I have got a Google reader account--thanks to Jane, with a bunch of 13 Things-related blogs, as well as Andrew Revkin (environmental blogger from the New York Times), Radio Scotland, and Kathy Guttosch (hs friend).

Here's the issue, friends. Am I worried that information will occur, and I won't be there to learn it? Or am I tired of, say, checking Kathy's blog every week or so (I don't, and anyhow she posts new entries on Facebook) to see if she's added anything? Or do I want one more way to keep up with Gavin's wonderfully-titled "Desperately Random" blog?

Well, if the answer to any of the above questions was yes, Google Reader would be the answer to my prayers.

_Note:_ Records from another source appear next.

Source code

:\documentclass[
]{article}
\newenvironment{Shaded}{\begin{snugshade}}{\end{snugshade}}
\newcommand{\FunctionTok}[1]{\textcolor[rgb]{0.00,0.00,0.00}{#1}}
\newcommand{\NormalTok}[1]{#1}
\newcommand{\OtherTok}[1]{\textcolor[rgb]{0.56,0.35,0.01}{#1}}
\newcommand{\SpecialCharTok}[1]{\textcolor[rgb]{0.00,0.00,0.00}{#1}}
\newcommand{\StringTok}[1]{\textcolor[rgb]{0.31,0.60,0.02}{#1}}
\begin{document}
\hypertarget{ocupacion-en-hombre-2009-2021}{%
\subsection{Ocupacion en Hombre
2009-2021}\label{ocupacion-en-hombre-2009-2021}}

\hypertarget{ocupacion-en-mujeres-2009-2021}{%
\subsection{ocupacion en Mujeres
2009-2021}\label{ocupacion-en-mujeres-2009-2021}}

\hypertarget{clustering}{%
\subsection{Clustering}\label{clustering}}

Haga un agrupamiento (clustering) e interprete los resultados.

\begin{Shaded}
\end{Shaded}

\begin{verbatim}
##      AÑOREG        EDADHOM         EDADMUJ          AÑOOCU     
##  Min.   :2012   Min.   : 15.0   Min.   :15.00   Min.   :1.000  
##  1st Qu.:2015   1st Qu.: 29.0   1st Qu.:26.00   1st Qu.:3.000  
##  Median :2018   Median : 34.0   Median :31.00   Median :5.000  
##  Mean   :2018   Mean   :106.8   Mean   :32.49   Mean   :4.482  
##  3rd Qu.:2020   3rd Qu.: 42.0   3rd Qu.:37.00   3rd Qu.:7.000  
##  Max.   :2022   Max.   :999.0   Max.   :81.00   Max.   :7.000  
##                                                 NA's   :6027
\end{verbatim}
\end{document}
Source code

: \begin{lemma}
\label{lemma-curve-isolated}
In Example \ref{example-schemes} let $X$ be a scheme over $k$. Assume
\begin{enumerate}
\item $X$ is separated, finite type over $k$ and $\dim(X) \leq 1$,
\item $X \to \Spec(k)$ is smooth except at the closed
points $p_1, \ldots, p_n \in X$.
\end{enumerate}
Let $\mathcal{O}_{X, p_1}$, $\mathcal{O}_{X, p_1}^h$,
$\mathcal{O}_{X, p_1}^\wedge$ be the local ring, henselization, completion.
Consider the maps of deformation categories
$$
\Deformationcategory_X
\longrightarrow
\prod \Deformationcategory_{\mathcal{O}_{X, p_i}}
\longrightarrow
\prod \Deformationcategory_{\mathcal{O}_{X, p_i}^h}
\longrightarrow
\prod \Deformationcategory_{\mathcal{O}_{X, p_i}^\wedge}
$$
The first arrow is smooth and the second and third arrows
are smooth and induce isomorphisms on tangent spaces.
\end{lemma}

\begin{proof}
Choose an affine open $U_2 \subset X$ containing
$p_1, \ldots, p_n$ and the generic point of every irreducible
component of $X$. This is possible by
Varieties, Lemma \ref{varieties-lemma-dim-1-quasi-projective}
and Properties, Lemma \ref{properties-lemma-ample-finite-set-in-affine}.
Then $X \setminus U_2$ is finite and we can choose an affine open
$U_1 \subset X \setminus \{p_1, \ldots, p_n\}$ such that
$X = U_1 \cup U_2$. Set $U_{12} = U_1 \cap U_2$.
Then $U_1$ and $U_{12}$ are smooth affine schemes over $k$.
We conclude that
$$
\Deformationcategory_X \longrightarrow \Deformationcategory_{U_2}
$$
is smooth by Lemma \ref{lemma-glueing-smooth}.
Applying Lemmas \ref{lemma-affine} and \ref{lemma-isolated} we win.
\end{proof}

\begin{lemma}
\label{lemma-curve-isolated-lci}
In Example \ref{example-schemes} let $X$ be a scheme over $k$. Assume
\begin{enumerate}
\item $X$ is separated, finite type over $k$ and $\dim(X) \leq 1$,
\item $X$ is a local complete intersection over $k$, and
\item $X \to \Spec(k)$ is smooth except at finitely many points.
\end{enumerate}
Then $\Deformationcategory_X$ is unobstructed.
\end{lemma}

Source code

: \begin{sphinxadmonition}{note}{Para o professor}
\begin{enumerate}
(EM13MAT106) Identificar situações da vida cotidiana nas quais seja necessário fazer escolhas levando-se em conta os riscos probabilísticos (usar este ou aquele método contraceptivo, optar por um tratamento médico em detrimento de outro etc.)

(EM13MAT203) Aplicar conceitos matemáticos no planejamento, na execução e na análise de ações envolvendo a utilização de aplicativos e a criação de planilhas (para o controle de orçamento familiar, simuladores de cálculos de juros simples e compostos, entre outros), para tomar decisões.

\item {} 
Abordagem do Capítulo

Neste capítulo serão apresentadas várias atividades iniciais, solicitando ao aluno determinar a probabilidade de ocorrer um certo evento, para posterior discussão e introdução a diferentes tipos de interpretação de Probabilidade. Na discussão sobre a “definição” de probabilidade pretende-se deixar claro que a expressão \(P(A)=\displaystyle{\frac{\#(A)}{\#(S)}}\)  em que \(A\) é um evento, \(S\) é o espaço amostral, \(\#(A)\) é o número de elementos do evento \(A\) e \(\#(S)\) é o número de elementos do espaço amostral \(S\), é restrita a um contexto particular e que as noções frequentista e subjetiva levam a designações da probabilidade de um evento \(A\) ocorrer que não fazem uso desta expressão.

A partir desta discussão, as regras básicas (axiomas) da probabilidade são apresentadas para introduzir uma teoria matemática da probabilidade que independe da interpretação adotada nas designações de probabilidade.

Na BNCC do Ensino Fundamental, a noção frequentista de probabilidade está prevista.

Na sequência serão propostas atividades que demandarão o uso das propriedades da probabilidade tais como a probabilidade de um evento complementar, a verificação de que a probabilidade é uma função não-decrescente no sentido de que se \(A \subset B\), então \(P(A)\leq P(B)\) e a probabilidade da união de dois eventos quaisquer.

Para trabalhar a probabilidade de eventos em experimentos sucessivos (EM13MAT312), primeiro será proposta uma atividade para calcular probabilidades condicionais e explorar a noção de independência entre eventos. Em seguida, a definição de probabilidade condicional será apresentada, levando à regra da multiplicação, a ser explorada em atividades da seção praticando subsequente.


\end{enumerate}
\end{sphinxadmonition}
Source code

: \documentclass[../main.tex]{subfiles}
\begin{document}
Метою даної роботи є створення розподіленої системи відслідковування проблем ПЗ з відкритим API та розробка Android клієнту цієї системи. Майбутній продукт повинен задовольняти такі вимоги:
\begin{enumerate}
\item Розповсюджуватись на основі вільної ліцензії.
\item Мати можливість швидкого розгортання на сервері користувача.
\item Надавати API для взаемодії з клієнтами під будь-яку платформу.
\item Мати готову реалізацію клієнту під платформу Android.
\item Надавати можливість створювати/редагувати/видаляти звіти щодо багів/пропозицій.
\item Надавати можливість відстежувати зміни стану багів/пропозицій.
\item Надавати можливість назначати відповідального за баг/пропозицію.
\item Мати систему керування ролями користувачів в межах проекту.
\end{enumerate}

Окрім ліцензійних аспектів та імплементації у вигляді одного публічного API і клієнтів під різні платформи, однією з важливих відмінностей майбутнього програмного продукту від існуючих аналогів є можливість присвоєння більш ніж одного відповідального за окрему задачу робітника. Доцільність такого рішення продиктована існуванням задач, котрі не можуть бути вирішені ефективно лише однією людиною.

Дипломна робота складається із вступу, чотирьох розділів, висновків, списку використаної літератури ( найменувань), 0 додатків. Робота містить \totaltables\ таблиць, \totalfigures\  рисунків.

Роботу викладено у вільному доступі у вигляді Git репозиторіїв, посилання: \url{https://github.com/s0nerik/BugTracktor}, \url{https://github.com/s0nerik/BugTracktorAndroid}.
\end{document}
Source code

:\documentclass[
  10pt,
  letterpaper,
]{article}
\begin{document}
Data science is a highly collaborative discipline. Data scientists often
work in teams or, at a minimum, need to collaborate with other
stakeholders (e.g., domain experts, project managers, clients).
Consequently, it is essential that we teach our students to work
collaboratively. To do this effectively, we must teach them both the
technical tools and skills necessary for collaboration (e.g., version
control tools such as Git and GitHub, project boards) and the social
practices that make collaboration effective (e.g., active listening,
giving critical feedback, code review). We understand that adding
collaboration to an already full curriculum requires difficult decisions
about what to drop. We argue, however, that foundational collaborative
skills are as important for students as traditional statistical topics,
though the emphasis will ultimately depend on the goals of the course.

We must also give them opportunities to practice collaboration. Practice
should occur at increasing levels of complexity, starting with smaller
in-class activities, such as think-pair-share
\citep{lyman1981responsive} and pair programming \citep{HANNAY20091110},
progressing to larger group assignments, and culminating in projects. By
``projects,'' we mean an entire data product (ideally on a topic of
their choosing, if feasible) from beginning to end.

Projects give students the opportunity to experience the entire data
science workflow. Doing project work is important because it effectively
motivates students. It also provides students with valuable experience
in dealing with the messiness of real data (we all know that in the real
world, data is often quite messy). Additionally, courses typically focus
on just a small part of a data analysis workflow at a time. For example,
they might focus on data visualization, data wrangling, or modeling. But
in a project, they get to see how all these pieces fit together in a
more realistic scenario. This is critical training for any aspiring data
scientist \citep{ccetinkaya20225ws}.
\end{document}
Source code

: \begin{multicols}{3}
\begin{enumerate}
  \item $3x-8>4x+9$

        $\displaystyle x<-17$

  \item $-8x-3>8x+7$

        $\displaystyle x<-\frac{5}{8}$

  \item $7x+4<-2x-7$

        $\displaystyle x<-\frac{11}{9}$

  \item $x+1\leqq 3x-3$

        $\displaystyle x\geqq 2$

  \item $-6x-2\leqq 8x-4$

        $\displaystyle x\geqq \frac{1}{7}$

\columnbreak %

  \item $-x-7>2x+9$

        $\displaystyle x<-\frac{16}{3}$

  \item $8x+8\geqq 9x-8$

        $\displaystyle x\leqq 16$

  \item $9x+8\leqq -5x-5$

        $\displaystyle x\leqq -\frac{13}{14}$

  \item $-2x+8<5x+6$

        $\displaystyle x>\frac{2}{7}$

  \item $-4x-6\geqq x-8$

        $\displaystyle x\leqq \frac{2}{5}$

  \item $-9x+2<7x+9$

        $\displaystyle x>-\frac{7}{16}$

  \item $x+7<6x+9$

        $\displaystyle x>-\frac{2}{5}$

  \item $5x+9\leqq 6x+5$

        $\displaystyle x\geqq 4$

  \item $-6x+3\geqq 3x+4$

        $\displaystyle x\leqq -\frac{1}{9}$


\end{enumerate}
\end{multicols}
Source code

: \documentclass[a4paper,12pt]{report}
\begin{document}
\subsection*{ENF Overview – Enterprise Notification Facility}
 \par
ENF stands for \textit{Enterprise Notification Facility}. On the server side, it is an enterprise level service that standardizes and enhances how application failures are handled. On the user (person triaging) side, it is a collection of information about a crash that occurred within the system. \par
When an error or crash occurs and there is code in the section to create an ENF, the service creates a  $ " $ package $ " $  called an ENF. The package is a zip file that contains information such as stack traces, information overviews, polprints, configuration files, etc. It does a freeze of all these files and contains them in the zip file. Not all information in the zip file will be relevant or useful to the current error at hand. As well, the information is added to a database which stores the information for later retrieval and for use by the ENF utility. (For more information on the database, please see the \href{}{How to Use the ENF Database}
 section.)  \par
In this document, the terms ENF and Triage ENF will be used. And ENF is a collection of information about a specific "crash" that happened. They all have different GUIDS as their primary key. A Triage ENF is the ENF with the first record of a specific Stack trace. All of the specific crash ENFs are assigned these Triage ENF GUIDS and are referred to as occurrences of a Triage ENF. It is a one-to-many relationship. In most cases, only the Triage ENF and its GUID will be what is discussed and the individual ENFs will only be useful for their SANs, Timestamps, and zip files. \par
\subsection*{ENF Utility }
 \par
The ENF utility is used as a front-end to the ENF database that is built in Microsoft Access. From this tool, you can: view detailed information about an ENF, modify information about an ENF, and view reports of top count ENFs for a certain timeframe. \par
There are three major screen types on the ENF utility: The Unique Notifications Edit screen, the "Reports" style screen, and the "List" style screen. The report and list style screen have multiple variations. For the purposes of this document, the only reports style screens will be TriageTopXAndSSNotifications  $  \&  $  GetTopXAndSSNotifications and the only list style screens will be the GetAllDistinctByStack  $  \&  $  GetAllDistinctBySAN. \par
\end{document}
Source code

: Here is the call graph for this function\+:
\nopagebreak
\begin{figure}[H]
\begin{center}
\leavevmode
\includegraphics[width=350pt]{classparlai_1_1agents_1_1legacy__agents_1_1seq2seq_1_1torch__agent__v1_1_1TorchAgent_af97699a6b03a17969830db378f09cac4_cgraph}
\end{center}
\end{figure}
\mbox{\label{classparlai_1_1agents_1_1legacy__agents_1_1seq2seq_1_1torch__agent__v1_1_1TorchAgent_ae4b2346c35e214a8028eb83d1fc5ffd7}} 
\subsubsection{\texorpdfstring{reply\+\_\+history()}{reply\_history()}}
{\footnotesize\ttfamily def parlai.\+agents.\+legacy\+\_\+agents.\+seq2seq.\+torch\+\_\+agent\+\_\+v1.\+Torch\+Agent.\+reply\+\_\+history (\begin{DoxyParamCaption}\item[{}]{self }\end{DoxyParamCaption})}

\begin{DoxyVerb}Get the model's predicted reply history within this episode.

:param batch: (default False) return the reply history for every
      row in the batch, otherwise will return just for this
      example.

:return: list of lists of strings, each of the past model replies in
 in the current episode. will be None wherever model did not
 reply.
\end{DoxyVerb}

Now, to the point of whether I would use it in a class. I'm not sure I would. The class would need to be one where keeping up with events hour-to-hour was important. Probably this is not true in a class like, say, Ancient and Medieval Political Theory. As for American politics classes, the potential is there, but here we must disabuse anyone out there who believes that political science is a class in current events. Political science teaches a language and approach for understanding political phenomena, which are better understood after they've been digested for awhile. As my writing colleague Paul Quirk once said when I complained that if you subscribe to the New York Times by post it comes a day late, "That might be better than getting it the same day. It would keep you from over-focusing on current events." (Paul said this in, like, 1992, so I don't mean to imply he's anti-RSS.) An RSS feed that gave us a blizzard of up-to-date blog posts might well distract us with ephemera, rather than help us learn the concepts that will serve us for a lifetime. Case in point: The news right now is full of the ethical troubles of Representatives Charles Rangel and Maxine Waters. Two months from now, no one will care.

And there's time to reflect. How do we reflect on anything, come to a deeper understanding of it--which is what I hope my students will do--if we're constantly bombarded with information?